Foto/Reprodução: Internet

No calendário do ano de 2021, o Carnaval estava previsto para o dia 13 de fevereiro ao dia 16, o que significaria que este período em Fortaleza seria marcado por foliões esperando a chegada dessa tão desejada data. E o Mercado dos Pinhões, este famoso ponto histórico-cultural é conhecido por proporcionar um dos melhores pré-carnavais de Fortaleza, com muitos shows, glitter e alegria. 

Localizado na Praça Visconde de Pelotas (Pinhões), foi implantado no dia 12 de julho de 1938. Sua estrutura é em ferro fundido, remanescente de uma das partes do Mercado de Ferro construído em fevereiro de 1896 e inaugurado a 18 de abril de 1897, na área central de Fortaleza, na mais conhecida Praça Waldemar Falcão, a qual comporta ainda alguns edifícios de interesse cultural, tais como o Palácio do Comércio, a agência do Banco do Brasil e a sede dos Correios e Telégrafos.

O Mercado de Ferro foi dividido em 1938 devido ao destaque que tivera o Mercado Central, a partir de 1932, e ao decreto nº 52 de 19 de dezembro de 1937 da Câmara Municipal, na gestão do Dr. Raimundo de Alencar Araripe A outra parte do Mercado de Ferro foi implantada em 20 de março de 1968 no bairro da Aerolândia, localizada na BR-116, nº 5431.

A vista disso, esta obra que foi erguida na administração do intendente (prefeito) Guilherme César da Rocha e do presidente Antônio Pinto Nogueira Accioly, entre 1896-1897, realizada com dinheiro conseguido através de bilhetes de crédito conhecidos como “borós”, utilizou o ferro pela primeira vez, não só como ferramenta de suporte, mas, como bela ornamentação francesa, nas oficinas de Guillot Pelletier, em Orleans, idealizada pelo engenheiro arquiteto Lefévre, seguindo uma prática em voga na Europa.

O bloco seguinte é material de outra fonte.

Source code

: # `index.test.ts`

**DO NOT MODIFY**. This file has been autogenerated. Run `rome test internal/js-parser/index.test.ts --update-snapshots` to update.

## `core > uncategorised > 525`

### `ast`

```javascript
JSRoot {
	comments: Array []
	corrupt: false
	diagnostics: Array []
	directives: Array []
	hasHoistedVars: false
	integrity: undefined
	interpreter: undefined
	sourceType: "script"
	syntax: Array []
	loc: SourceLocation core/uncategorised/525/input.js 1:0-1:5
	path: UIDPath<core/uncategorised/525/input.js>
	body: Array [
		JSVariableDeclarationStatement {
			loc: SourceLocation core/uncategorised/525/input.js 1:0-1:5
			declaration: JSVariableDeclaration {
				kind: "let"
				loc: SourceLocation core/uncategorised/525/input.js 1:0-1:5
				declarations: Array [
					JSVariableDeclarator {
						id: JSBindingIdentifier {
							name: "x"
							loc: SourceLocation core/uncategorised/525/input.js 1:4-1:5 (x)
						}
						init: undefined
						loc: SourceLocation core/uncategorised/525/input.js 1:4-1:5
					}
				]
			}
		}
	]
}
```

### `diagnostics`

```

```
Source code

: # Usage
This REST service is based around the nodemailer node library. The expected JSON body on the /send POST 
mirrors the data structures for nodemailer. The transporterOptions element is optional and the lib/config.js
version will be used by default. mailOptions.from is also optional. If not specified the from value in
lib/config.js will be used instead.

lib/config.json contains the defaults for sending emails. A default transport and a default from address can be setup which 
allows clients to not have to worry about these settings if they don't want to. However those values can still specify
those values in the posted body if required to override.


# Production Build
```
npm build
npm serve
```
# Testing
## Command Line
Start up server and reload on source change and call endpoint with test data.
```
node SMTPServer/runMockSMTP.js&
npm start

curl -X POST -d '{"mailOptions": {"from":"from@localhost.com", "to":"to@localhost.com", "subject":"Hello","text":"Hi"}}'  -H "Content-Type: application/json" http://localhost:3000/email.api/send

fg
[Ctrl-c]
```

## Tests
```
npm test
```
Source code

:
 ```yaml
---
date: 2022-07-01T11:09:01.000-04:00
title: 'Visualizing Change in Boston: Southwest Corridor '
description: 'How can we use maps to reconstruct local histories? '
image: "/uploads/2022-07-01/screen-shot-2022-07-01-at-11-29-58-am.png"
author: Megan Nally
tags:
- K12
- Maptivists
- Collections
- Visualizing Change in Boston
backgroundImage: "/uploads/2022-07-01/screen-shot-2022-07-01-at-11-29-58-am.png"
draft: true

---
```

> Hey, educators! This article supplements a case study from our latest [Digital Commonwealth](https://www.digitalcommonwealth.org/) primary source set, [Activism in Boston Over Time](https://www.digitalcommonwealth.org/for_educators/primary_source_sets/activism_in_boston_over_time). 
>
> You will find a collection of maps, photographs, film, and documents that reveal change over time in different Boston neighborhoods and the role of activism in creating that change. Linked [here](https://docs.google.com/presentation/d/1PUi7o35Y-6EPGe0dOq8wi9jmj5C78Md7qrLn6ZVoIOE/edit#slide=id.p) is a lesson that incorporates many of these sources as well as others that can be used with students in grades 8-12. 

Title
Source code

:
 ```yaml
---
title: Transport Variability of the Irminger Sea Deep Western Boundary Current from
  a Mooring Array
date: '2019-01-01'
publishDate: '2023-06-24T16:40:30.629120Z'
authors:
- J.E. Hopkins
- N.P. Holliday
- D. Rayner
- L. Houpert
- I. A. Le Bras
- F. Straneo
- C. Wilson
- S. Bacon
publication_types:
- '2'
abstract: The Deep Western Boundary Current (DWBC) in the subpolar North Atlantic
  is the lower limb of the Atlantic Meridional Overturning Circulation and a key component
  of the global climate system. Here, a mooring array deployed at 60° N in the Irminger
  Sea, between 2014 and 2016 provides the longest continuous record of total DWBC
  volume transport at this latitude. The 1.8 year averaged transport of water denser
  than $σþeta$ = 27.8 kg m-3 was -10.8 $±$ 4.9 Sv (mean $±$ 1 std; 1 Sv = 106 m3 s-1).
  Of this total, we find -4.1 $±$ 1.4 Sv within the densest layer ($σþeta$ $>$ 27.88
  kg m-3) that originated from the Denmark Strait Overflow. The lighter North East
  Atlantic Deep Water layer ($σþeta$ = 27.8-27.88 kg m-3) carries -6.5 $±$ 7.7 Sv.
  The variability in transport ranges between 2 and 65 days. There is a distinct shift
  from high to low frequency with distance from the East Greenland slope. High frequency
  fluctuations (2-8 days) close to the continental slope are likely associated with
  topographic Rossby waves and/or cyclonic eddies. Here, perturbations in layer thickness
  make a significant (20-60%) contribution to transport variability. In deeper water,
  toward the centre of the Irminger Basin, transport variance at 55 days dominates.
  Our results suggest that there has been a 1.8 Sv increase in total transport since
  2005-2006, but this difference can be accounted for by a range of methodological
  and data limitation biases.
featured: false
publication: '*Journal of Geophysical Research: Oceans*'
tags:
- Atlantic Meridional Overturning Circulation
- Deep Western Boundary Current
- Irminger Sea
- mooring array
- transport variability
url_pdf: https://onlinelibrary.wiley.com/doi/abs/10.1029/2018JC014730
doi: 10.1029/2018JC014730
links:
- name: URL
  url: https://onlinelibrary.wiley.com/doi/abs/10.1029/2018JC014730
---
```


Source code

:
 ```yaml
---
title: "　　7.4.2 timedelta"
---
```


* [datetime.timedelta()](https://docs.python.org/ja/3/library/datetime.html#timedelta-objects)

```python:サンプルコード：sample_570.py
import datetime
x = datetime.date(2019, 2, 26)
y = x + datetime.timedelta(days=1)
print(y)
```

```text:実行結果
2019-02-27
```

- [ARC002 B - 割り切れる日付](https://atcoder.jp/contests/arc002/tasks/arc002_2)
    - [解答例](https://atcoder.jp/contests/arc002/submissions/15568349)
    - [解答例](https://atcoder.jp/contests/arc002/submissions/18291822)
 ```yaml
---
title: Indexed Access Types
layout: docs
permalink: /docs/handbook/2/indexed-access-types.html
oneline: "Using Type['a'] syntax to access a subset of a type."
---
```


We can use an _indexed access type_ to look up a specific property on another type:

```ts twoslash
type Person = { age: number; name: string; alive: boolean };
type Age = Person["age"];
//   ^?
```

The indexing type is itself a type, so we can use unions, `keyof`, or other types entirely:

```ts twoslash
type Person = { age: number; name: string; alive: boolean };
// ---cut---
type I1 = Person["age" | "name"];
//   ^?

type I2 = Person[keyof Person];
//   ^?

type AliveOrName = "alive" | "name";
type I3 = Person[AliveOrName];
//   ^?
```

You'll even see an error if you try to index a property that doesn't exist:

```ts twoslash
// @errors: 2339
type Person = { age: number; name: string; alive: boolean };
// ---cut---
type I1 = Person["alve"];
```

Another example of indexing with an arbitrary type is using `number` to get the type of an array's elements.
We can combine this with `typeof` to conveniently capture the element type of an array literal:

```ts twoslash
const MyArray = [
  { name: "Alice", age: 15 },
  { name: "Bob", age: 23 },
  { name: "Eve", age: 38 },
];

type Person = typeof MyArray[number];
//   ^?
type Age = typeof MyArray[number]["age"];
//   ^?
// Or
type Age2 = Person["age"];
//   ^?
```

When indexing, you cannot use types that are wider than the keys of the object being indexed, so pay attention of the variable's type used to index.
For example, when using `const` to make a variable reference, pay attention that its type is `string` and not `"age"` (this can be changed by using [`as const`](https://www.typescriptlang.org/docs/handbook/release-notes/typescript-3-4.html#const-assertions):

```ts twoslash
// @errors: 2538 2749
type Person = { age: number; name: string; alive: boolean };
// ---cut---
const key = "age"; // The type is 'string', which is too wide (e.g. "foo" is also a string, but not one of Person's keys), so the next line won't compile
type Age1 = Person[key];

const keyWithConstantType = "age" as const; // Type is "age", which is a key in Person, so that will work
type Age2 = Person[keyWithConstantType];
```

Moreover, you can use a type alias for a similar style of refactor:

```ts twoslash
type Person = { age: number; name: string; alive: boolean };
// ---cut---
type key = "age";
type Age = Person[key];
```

O Mercado, antigamente, servia como local de venda de carne fresca e de verduras. Isso simbolizava a tentativa de consolidar os princípios da modernidade, salubridade e do progresso em Fortaleza, no final do século XIX e no início do século XX, associado a outras normas impostas às demais edificações, entre eles logradouros e praças existentes, como por exemplo, ao Passeio Público e à Santa Casa de Misericórdia.

O enquadramento do espaço comercial, o uso do ferro e, ainda, as calçadas em granito cearense, além de deixar a comunidade local repleta de orgulho e encanto, incentivaram um processo de aceitação desse tipo de empreendimento por parte da população que comercializava e consumia vários gêneros alimentícios e especiarias vendidas nas ruas ou em locais não autorizados, sem a aprovação da fiscalização pública, evitando as leis provinciais.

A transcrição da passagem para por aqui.